*** Block opens ***

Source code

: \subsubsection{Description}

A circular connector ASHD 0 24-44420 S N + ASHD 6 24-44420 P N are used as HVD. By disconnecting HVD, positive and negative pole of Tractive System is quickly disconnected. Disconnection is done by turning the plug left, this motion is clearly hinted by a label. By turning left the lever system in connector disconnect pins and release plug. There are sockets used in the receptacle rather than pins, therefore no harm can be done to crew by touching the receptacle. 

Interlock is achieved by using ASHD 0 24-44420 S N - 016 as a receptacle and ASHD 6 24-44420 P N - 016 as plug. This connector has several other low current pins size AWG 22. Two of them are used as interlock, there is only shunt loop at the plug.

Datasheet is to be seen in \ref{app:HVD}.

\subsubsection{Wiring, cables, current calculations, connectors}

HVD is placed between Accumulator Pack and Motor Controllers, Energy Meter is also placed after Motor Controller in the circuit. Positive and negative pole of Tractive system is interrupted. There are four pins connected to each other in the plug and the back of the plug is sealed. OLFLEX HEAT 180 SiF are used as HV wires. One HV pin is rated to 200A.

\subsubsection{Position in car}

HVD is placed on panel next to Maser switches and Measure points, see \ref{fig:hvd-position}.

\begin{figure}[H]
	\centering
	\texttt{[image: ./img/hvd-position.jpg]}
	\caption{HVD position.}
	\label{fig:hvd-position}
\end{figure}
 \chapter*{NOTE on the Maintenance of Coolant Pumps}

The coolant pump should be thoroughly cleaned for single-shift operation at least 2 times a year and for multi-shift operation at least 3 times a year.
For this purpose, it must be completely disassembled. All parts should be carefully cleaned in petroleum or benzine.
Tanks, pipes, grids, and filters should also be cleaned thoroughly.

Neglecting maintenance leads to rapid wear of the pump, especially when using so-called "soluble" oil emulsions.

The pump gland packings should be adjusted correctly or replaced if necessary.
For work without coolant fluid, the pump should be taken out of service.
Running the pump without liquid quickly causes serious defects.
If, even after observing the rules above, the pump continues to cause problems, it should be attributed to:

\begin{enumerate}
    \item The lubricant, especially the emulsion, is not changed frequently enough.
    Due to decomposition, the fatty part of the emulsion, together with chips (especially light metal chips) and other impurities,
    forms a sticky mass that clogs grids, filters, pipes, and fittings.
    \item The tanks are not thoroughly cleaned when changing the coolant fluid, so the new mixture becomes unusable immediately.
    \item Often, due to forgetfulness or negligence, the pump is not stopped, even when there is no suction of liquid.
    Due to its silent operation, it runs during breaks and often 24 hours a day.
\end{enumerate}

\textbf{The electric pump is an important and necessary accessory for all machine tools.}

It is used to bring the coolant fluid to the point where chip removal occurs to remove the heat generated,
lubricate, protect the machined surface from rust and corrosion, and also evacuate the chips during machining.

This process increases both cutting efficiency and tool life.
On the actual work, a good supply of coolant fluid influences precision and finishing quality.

*** Block closes ***

Task requirements: Each line between the start of the listing above and the line containing "A circular connector", with both ends counted, is to be set down unchanged.

Reply to the task:
Source code

: \subsubsection{Description}

A circular connector ASHD 0 24-44420 S N + ASHD 6 24-44420 P N are used as HVD. By disconnecting HVD, positive and negative pole of Tractive System is quickly disconnected. Disconnection is done by turning the plug left, this motion is clearly hinted by a label. By turning left the lever system in connector disconnect pins and release plug. There are sockets used in the receptacle rather than pins, therefore no harm can be done to crew by touching the receptacle. 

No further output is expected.